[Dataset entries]
= Beginning of Section =

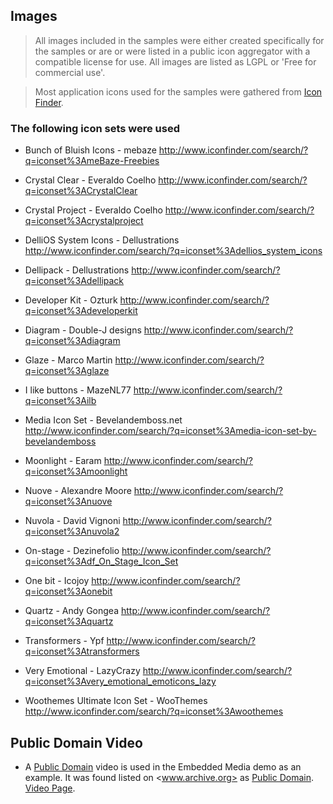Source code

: ## Images

  > All images included in the samples were either created specifically for the
    samples or are or were listed in a public icon aggregator with a compatible
    license for use.  All images are listed as LGPL or 'Free for commercial use'.

  > Most application icons used for the samples were gathered from
    [Icon Finder](http://www.iconfinder.com).


### The following icon sets were used

  * Bunch of Bluish Icons - mebaze
    <http://www.iconfinder.com/search/?q=iconset%3AmeBaze-Freebies>

  * Crystal Clear - Everaldo Coelho
    <http://www.iconfinder.com/search/?q=iconset%3ACrystalClear>

  * Crystal Project - Everaldo Coelho
    <http://www.iconfinder.com/search/?q=iconset%3Acrystalproject>

  * DelliOS System Icons - Dellustrations
    <http://www.iconfinder.com/search/?q=iconset%3Adellios_system_icons>

  * Dellipack - Dellustrations
    <http://www.iconfinder.com/search/?q=iconset%3Adellipack>

  * Developer Kit - Ozturk
    <http://www.iconfinder.com/search/?q=iconset%3Adeveloperkit>

  * Diagram - Double-J designs
    <http://www.iconfinder.com/search/?q=iconset%3Adiagram>

  * Glaze - Marco Martin
    <http://www.iconfinder.com/search/?q=iconset%3Aglaze>

  * I like buttons - MazeNL77
    <http://www.iconfinder.com/search/?q=iconset%3Ailb>

  * Media Icon Set - Bevelandemboss.net
    <http://www.iconfinder.com/search/?q=iconset%3Amedia-icon-set-by-bevelandemboss>

  * Moonlight - Earam
    <http://www.iconfinder.com/search/?q=iconset%3Amoonlight>

  * Nuove - Alexandre Moore
    <http://www.iconfinder.com/search/?q=iconset%3Anuove>

  * Nuvola - David Vignoni
    <http://www.iconfinder.com/search/?q=iconset%3Anuvola2>

  * On-stage - Dezinefolio
    <http://www.iconfinder.com/search/?q=iconset%3Adf_On_Stage_Icon_Set>

  * One bit - Icojoy
    <http://www.iconfinder.com/search/?q=iconset%3Aonebit>

  * Quartz - Andy Gongea
    <http://www.iconfinder.com/search/?q=iconset%3Aquartz>

  * Transformers - Ypf
    <http://www.iconfinder.com/search/?q=iconset%3Atransformers>

  * Very Emotional - LazyCrazy
    <http://www.iconfinder.com/search/?q=iconset%3Avery_emotional_emoticons_lazy>

  * Woothemes Ultimate Icon Set - WooThemes
    <http://www.iconfinder.com/search/?q=iconset%3Awoothemes>


## Public Domain Video

  * A [Public Domain][] video is used in the Embedded Media demo as an example.
    It was found listed on <www.archive.org> as [Public Domain][].
    [Video Page][].

  [Public Domain]: http://creativecommons.org/licenses/publicdomain/
  [Video Page]: http://www.archive.org/details/EmpirePicturesCommercial
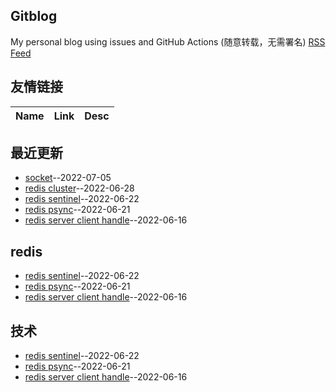 ## Gitblog
My personal blog using issues and GitHub Actions (随意转载，无需署名)
[RSS Feed](https://raw.githubusercontent.com/Jack-laoniu/blog/master/feed.xml)
## 友情链接
| Name | Link | Desc | 
 | ---- | ---- | ---- |
## 最近更新
- [socket](https://github.com/Jack-laoniu/blog/issues/6)--2022-07-05
- [redis cluster](https://github.com/Jack-laoniu/blog/issues/5)--2022-06-28
- [redis sentinel](https://github.com/Jack-laoniu/blog/issues/4)--2022-06-22
- [redis  psync](https://github.com/Jack-laoniu/blog/issues/3)--2022-06-21
- [redis server  client handle](https://github.com/Jack-laoniu/blog/issues/2)--2022-06-16
## redis
- [redis sentinel](https://github.com/Jack-laoniu/blog/issues/4)--2022-06-22
- [redis  psync](https://github.com/Jack-laoniu/blog/issues/3)--2022-06-21
- [redis server  client handle](https://github.com/Jack-laoniu/blog/issues/2)--2022-06-16
## 技术
- [redis sentinel](https://github.com/Jack-laoniu/blog/issues/4)--2022-06-22
- [redis  psync](https://github.com/Jack-laoniu/blog/issues/3)--2022-06-21
- [redis server  client handle](https://github.com/Jack-laoniu/blog/issues/2)--2022-06-16
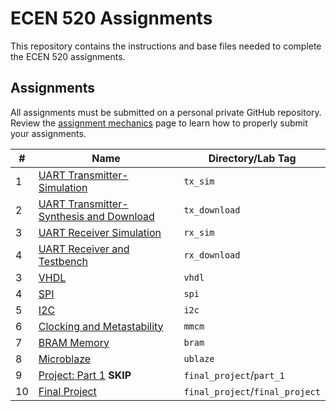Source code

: # ECEN 520 Assignments

This repository contains the instructions and base files needed to complete the ECEN 520 assignments.

## Assignments

All assignments must be submitted on a personal private GitHub repository. 
Review the [assignment mechanics](./resources/assignment_mechanics.md) page to learn how to properly submit your assignments.

| # | Name | Directory/Lab Tag | 
| ---- | ----| ----|
| 1 | [UART Transmitter-Simulation](./tx_sim/UART_Transmitter_sim.md) | `tx_sim` |
| 2 | [UART Transmitter-Synthesis and Download](./uart_transmitter/UART_Transmitter_synth.md) | `tx_download` |
| 3 | [UART Receiver Simulation](./uart_receiver/UART_Receiver_sim.md) | `rx_sim` |
| 4 | [UART Receiver and Testbench](./uart_testbench/UART_Receiver_synth.md) | `rx_download` |
| 3 | [VHDL](./vhdl/VHDL.md) | `vhdl` |
| 4 | [SPI](./spi/SPI.md) | `spi` |
| 5 | [I2C](./i2c/I2C.md) | `i2c` |
| 6 | [Clocking and Metastability](./mmcm/mmcm.md) | `mmcm` |
| 7 | [BRAM Memory](./bram/bram.md) | `bram` |
| 8 | [Microblaze](./ip_integrator/microblaze.md) | `ublaze` |
| 9 | [Project: Part 1](./old/project_part1.md) **SKIP** | `final_project`/`part_1` |
| 10 | [Final Project](./old/final_project.md) | `final_project`/`final_project` |

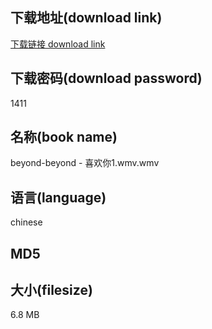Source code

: ## 下载地址(download link)
[下载链接 download link](https://tutu365.netlify.app/?s=beyond-beyond+-+%E5%96%9C%E6%AC%A2%E4%BD%A01.wmv)

## 下载密码(download password)
1411

## 名称(book name)
beyond-beyond - 喜欢你1.wmv.wmv

## 语言(language)
chinese

## MD5


## 大小(filesize)
6.8 MB
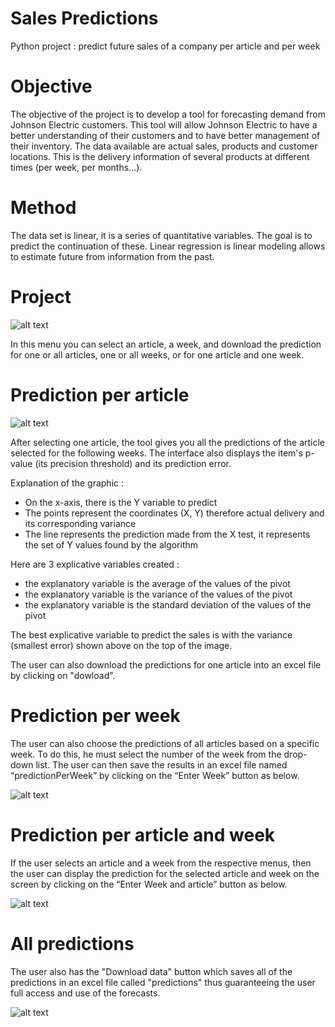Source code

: # Sales Predictions
Python project : predict future sales of a company per article and per week

# Objective

The objective of the project is to develop a tool for forecasting demand from Johnson Electric customers. This tool will allow Johnson Electric to have a better understanding of their customers and to have better management of their inventory. The data available are actual sales, products and customer locations. This is the delivery information of several products at different times (per week, per months...).

# Method

The data set is linear, it is a series of quantitative variables. The goal is to predict the continuation of these. Linear regression is linear modeling allows to estimate future from information from the past.

# Project

![alt text](https://github.com/Ainara2828/Sales-Prediction/blob/main/images/menu.PNG?raw=true)

In this menu you can select an article, a week, and download the prediction for one or all articles, one or all weeks, or for one article and one week.

# Prediction per article

![alt text](https://github.com/Ainara2828/Sales-Prediction/blob/main/images/arcticle.PNG?raw=true)

After selecting one article, the tool gives you all the predictions of the article selected for the following weeks. The interface also displays the item's p-value (its precision threshold) and its prediction error.

Explanation of the graphic :

- On the x-axis, there is the Y variable to predict
- The points represent the coordinates (X, Y) therefore actual delivery and its corresponding variance
- The line represents the prediction made from the X test, it represents the set of Y values found by the algorithm

Here are 3 explicative variables created :

- the explanatory variable is the average of the values of the pivot
- the explanatory variable is the variance of the values of the pivot
- the explanatory variable is the standard deviation of the values of the pivot

The best explicative variable to predict the sales is with the variance (smallest error) shown above on the top of the image.

The user can also download the predictions for one article into an excel file by clicking on "dowload".

# Prediction per week

The user can also choose the predictions of all articles based on a specific week. To do this, he must select the number of the week from the drop-down list. The user can then save the results in an excel file named “predictionPerWeek” by clicking on the “Enter Week” button as below.

![alt text](https://github.com/Ainara2828/Sales-Prediction/blob/main/images/week.PNG?raw=true)

# Prediction per article and week

If the user selects an article and a week from the respective menus, then the user can display the prediction for the selected article and week on the screen by clicking on the “Enter Week and article” button as below.


![alt text](https://github.com/Ainara2828/Sales-Prediction/blob/main/images/weekAndArticle.PNG?raw=true)

# All predictions

The user also has the "Download data" button which saves all of the predictions in an excel file called "predictions" thus guaranteeing the user full access and use of the forecasts.


![alt text](https://github.com/Ainara2828/Sales-Prediction/blob/main/images/download.PNG?raw=true)


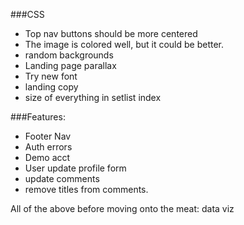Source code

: ###CSS
  * Top nav buttons should be more centered
  * The image is colored well, but it could be better. 
  * random backgrounds
  * Landing page parallax
  * Try new font
  * landing copy
  * size of everything in setlist index 



  ###Features:
   * Footer Nav
   * Auth errors
   * Demo acct
   * User update profile form
   * update comments
   * remove titles from comments.

   All of the above before moving onto the meat: data viz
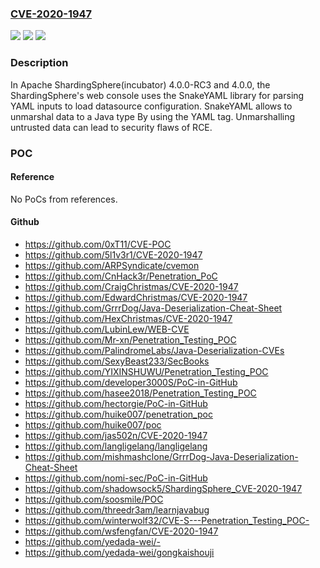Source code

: ### [CVE-2020-1947](https://cve.mitre.org/cgi-bin/cvename.cgi?name=CVE-2020-1947)
![](https://img.shields.io/static/v1?label=Product&message=Apache%20ShardingSphere(incubator)&color=blue)
![](https://img.shields.io/static/v1?label=Version&message=n%2Fa&color=blue)
![](https://img.shields.io/static/v1?label=Vulnerability&message=Remote%20Code%20Execution&color=brighgreen)

### Description

In Apache ShardingSphere(incubator) 4.0.0-RC3 and 4.0.0, the ShardingSphere's web console uses the SnakeYAML library for parsing YAML inputs to load datasource configuration. SnakeYAML allows to unmarshal data to a Java type By using the YAML tag. Unmarshalling untrusted data can lead to security flaws of RCE.

### POC

#### Reference
No PoCs from references.

#### Github
- https://github.com/0xT11/CVE-POC
- https://github.com/5l1v3r1/CVE-2020-1947
- https://github.com/ARPSyndicate/cvemon
- https://github.com/CnHack3r/Penetration_PoC
- https://github.com/CraigChristmas/CVE-2020-1947
- https://github.com/EdwardChristmas/CVE-2020-1947
- https://github.com/GrrrDog/Java-Deserialization-Cheat-Sheet
- https://github.com/HexChristmas/CVE-2020-1947
- https://github.com/LubinLew/WEB-CVE
- https://github.com/Mr-xn/Penetration_Testing_POC
- https://github.com/PalindromeLabs/Java-Deserialization-CVEs
- https://github.com/SexyBeast233/SecBooks
- https://github.com/YIXINSHUWU/Penetration_Testing_POC
- https://github.com/developer3000S/PoC-in-GitHub
- https://github.com/hasee2018/Penetration_Testing_POC
- https://github.com/hectorgie/PoC-in-GitHub
- https://github.com/huike007/penetration_poc
- https://github.com/huike007/poc
- https://github.com/jas502n/CVE-2020-1947
- https://github.com/langligelang/langligelang
- https://github.com/mishmashclone/GrrrDog-Java-Deserialization-Cheat-Sheet
- https://github.com/nomi-sec/PoC-in-GitHub
- https://github.com/shadowsock5/ShardingSphere_CVE-2020-1947
- https://github.com/soosmile/POC
- https://github.com/threedr3am/learnjavabug
- https://github.com/winterwolf32/CVE-S---Penetration_Testing_POC-
- https://github.com/wsfengfan/CVE-2020-1947
- https://github.com/yedada-wei/-
- https://github.com/yedada-wei/gongkaishouji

= End of Section =

#### PROBLEM STATEMENT:
Output only the lines above from the one containing "## 大小(filesize)" to the one containing "The user can also download", both included, exactly as written and with no pictures.

#### ANSWER FOR THIS EXERCISE:
## 大小(filesize)
6.8 MB
Source code

: # Sales Predictions
Python project : predict future sales of a company per article and per week

# Objective

The objective of the project is to develop a tool for forecasting demand from Johnson Electric customers. This tool will allow Johnson Electric to have a better understanding of their customers and to have better management of their inventory. The data available are actual sales, products and customer locations. This is the delivery information of several products at different times (per week, per months...).

# Method

The data set is linear, it is a series of quantitative variables. The goal is to predict the continuation of these. Linear regression is linear modeling allows to estimate future from information from the past.

# Project

![alt text](https://github.com/Ainara2828/Sales-Prediction/blob/main/images/menu.PNG?raw=true)

In this menu you can select an article, a week, and download the prediction for one or all articles, one or all weeks, or for one article and one week.

# Prediction per article

![alt text](https://github.com/Ainara2828/Sales-Prediction/blob/main/images/arcticle.PNG?raw=true)

After selecting one article, the tool gives you all the predictions of the article selected for the following weeks. The interface also displays the item's p-value (its precision threshold) and its prediction error.

Explanation of the graphic :

- On the x-axis, there is the Y variable to predict
- The points represent the coordinates (X, Y) therefore actual delivery and its corresponding variance
- The line represents the prediction made from the X test, it represents the set of Y values found by the algorithm

Here are 3 explicative variables created :

- the explanatory variable is the average of the values of the pivot
- the explanatory variable is the variance of the values of the pivot
- the explanatory variable is the standard deviation of the values of the pivot

The best explicative variable to predict the sales is with the variance (smallest error) shown above on the top of the image.

The user can also download the predictions for one article into an excel file by clicking on "dowload".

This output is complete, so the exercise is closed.